The Twisted History of Your Favorite Board Game

An interview with Mary Pilon about her new book, ‘The Monopolists,’ which uncovers the real story about how Monopoly became the game it is today.

You came across this story while reporting a Wall Street Journal article in 2009. Can you tell me how that all came about?

Sure. I was a reporter on the Money & Investing team, and as you probably remember, in 2009, there was just one depressing story after another. We all, kind of by default, ended up doing a lot of unemployment coverage.

In the story I was working on, I was going to include a throwaway line about Monopoly being invented during the Great Depression. I always have loved games and puzzles, I grew up playing games with my family, and my brother and I were big video game players. And I thought, oh, this will be easy, and there is so much irony because Monopoly is all about money and real estate. But I kept looking around, and the story just wasn’t adding up—it wasn’t making any sense. I was totally frustrated and I felt like an idiot. I was like, “Gosh, here we are writing about derivatives and I can’t get a board game anecdote right? What’s wrong with me?”

So I came across Ralph Anspach and his lawsuit against Monopoly, and figured he might know something.
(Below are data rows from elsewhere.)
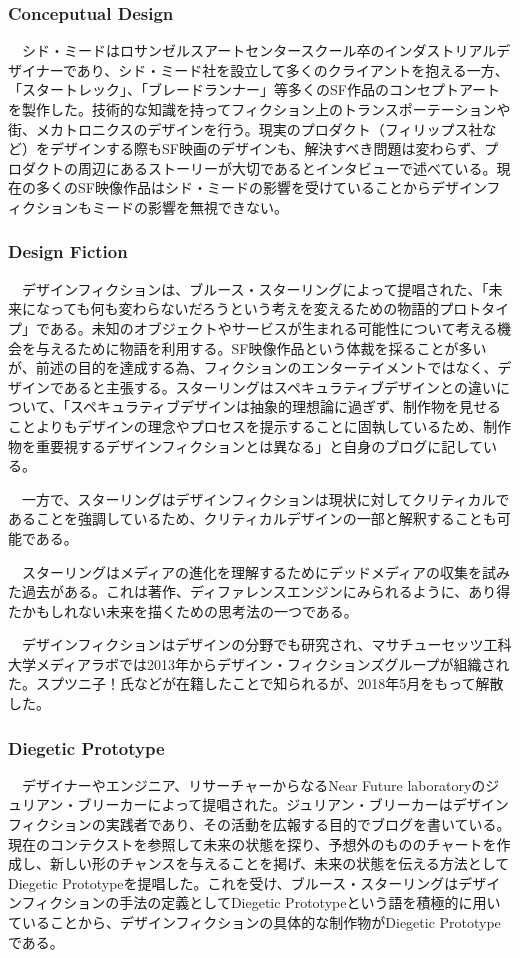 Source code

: \subsubsection{Conceputual Design}
　シド・ミードはロサンゼルスアートセンタースクール卒のインダストリアルデザイナーであり、シド・ミード社を設立して多くのクライアントを抱える一方、「スタートレック」、「ブレードランナー」等多くのSF作品のコンセプトアートを製作した。技術的な知識を持ってフィクション上のトランスポーテーションや街、メカトロニクスのデザインを行う。現実のプロダクト（フィリップス社など）をデザインする際もSF映画のデザインも、解決すべき問題は変わらず、プロダクトの周辺にあるストーリーが大切であるとインタビューで述べている。現在の多くのSF映像作品はシド・ミードの影響を受けていることからデザインフィクションもミードの影響を無視できない。

\subsubsection{Design Fiction}
　デザインフィクションは、ブルース・スターリングによって提唱された、「未来になっても何も変わらないだろうという考えを変えるための物語的プロトタイプ」である。未知のオブジェクトやサービスが生まれる可能性について考える機会を与えるために物語を利用する。SF映像作品という体裁を採ることが多いが、前述の目的を達成する為、フィクションのエンターテイメントではなく、デザインであると主張する。スターリングはスペキュラティブデザインとの違いについて、「スペキュラティブデザインは抽象的理想論に過ぎず、制作物を見せることよりもデザインの理念やプロセスを提示することに固執しているため、制作物を重要視するデザインフィクションとは異なる」と自身のブログに記している。

　一方で、スターリングはデザインフィクションは現状に対してクリティカルであることを強調しているため、クリティカルデザインの一部と解釈することも可能である。

　スターリングはメディアの進化を理解するためにデッドメディアの収集を試みた過去がある。これは著作、ディファレンスエンジンにみられるように、あり得たかもしれない未来を描くための思考法の一つである。

　デザインフィクションはデザインの分野でも研究され、マサチューセッツ工科大学メディアラボでは2013年からデザイン・フィクションズグループが組織された。スプツニ子！氏などが在籍したことで知られるが、2018年5月をもって解散した。

\subsubsection{Diegetic Prototype}
　デザイナーやエンジニア、リサーチャーからなるNear Future laboratoryのジュリアン・ブリーカーによって提唱された。ジュリアン・ブリーカーはデザインフィクションの実践者であり、その活動を広報する目的でブログを書いている。現在のコンテクストを参照して未来の状態を探り、予想外のもののチャートを作成し、新しい形のチャンスを与えることを掲げ、未来の状態を伝える方法としてDiegetic Prototypeを提唱した。これを受け、ブルース・スターリングはデザインフィクションの手法の定義としてDiegetic Prototypeという語を積極的に用いていることから、デザインフィクションの具体的な制作物がDiegetic Prototypeである。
I contacted him on a whim and said, “Hey, I’m a reporter at the Journal and I’m trying to find out the truth about Monopoly.” He immediately got back to me and said, “Oh, I know all about the history of Monopoly!” And he started telling me all about it, and his lawsuit, and what it had unearthed and I thought, “This is crazy.”

So I wrote a story about Ralph Anspach’s lawsuit and Monopoly’s history. Usually, when you lock up a story, you’re kind of sick of it, right? You’re totally exhausted, and you know way more than you ever would have printed. But when the story closed, it was the first time I felt like I still had questions. And so I started reporting it from there on out.